Last year the D.C. Council passed legislation allowing incarcerated convicted felons to vote. Besides D.C. only two states—Maine and Vermont—let imprisoned criminals cast ballots, according to the National Conference of State Legislatures. After the measure was enacted in D.C., a group of commissioners and a nonprofit called Neighbors for Justice launched an effort to fill the empty ANC seat and pressure the local  Department of Corrections to notify inmates they qualified to run for the post. Neighbors for Justice was founded in August 2020 by residents near the D.C. prison who want to support “neighbors at the jail during COVID and beyond.” The group offered all the felon candidates a forum to deliver their campaign message from their cell clad in orange prison uniforms. In the promotional campaign videos Caston is the only candidate who is not wearing the orange uniform. Instead, he appears in a white sweatshirt with a logo that reads “credible messenger.” In the short segment Caston says “my platform would be used to restore the dignity of incarcerated people that we would no longer be judged by our worst mistake and establish equality for both the male and the female population that has often been overlooked inside this space.”

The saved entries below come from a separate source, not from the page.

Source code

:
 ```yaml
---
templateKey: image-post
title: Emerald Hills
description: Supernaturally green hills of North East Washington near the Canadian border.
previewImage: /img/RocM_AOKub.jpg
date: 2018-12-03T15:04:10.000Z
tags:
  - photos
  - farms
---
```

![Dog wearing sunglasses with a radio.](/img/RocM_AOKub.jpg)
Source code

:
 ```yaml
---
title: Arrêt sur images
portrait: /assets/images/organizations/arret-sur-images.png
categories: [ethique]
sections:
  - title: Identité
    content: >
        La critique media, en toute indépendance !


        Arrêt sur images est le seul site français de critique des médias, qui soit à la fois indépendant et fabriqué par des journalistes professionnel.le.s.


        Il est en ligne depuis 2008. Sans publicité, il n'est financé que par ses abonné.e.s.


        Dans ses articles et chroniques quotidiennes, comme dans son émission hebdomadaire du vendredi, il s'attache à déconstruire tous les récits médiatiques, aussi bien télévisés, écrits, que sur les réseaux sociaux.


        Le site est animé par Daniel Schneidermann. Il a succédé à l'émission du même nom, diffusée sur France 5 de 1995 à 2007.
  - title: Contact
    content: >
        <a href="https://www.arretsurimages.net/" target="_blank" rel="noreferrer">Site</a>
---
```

Caston will be issued a laptop or tablet, an electronic mail account, and a workspace in the prison where he can dedicate eight hours a day to his duties as commissioner, the founder of Neighbors for Justice said in a local newspaper article. “It’s not just about a historic election, with a first-ever ANC commissioner who is incarcerated,” said Julie Johnson, the group’s founder. “It’s about giving a voice and visibility to a population that is unseen.” In the same story Caston says that he feels “presidential” after winning the election. On its website Neighbors for Justice congratulates Caston, writing that he will serve as the ward’s inaugural commissioner and confirming that the murderer received 48 of the 142 votes cast in the “historic election.” The note proudly announces that “all five candidates in this election are in residence at the DC jail.”

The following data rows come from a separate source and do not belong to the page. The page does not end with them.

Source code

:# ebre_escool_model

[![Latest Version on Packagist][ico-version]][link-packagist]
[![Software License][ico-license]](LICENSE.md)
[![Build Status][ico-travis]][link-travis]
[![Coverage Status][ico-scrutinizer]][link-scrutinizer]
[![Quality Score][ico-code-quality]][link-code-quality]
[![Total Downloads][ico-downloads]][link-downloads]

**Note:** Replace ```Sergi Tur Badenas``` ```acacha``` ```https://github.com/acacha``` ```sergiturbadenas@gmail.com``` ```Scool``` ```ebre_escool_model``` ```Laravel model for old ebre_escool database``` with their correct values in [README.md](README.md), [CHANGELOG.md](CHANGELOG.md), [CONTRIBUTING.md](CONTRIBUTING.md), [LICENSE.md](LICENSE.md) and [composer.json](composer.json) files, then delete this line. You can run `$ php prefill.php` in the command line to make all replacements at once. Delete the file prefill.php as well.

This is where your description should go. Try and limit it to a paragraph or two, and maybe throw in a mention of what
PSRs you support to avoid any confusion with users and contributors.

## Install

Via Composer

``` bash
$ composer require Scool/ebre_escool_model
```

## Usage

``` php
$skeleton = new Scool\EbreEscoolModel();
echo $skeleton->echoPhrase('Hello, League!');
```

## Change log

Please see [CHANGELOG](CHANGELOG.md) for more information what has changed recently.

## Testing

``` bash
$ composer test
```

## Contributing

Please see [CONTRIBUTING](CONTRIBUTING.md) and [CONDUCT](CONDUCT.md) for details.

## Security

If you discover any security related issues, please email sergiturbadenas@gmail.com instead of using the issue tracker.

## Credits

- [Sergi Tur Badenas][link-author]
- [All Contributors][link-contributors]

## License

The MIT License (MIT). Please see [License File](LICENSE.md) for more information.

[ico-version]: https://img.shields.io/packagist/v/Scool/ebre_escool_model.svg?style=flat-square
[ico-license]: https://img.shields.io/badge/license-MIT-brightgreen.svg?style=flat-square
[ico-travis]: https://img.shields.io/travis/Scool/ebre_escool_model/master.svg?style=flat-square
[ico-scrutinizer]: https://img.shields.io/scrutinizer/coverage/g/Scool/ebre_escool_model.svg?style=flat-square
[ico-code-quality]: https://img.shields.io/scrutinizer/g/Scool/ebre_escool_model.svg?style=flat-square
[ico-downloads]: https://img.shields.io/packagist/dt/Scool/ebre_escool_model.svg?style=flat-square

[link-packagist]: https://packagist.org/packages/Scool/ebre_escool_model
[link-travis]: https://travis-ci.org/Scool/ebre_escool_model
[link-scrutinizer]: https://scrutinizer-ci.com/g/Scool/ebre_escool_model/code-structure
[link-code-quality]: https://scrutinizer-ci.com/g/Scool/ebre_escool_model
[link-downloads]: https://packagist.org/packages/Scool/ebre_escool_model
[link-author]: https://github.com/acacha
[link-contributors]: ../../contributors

While they celebrate the election triumph of a convicted murderer, homicides in D.C. are on pace to shatter records. Last year the rate hit a 16-year high and in 2021 it is expected to be worse, according to Metropolitan Police Department data. The figures show homicides are already up 13% from last year. A few months ago, D.C. Mayor Muriel Bowser declared that gun violence is a public health crisis. Weeks later she clumped her city’s pervasive gun violence with the COVID-19 pandemic, saying this in a statement: “Many communities across the nation, including Washington, DC, continue to be burdened by two simultaneous public health emergencies. The first is the ongoing impact of the COVID-19 pandemic, which has hit our Black and Latino communities the hardest. The second is the gun-related violence that continues to devastate many of those same communities. Even in 2020, when much of the country shut down for weeks at a time, deaths from gun violence reached historic levels.”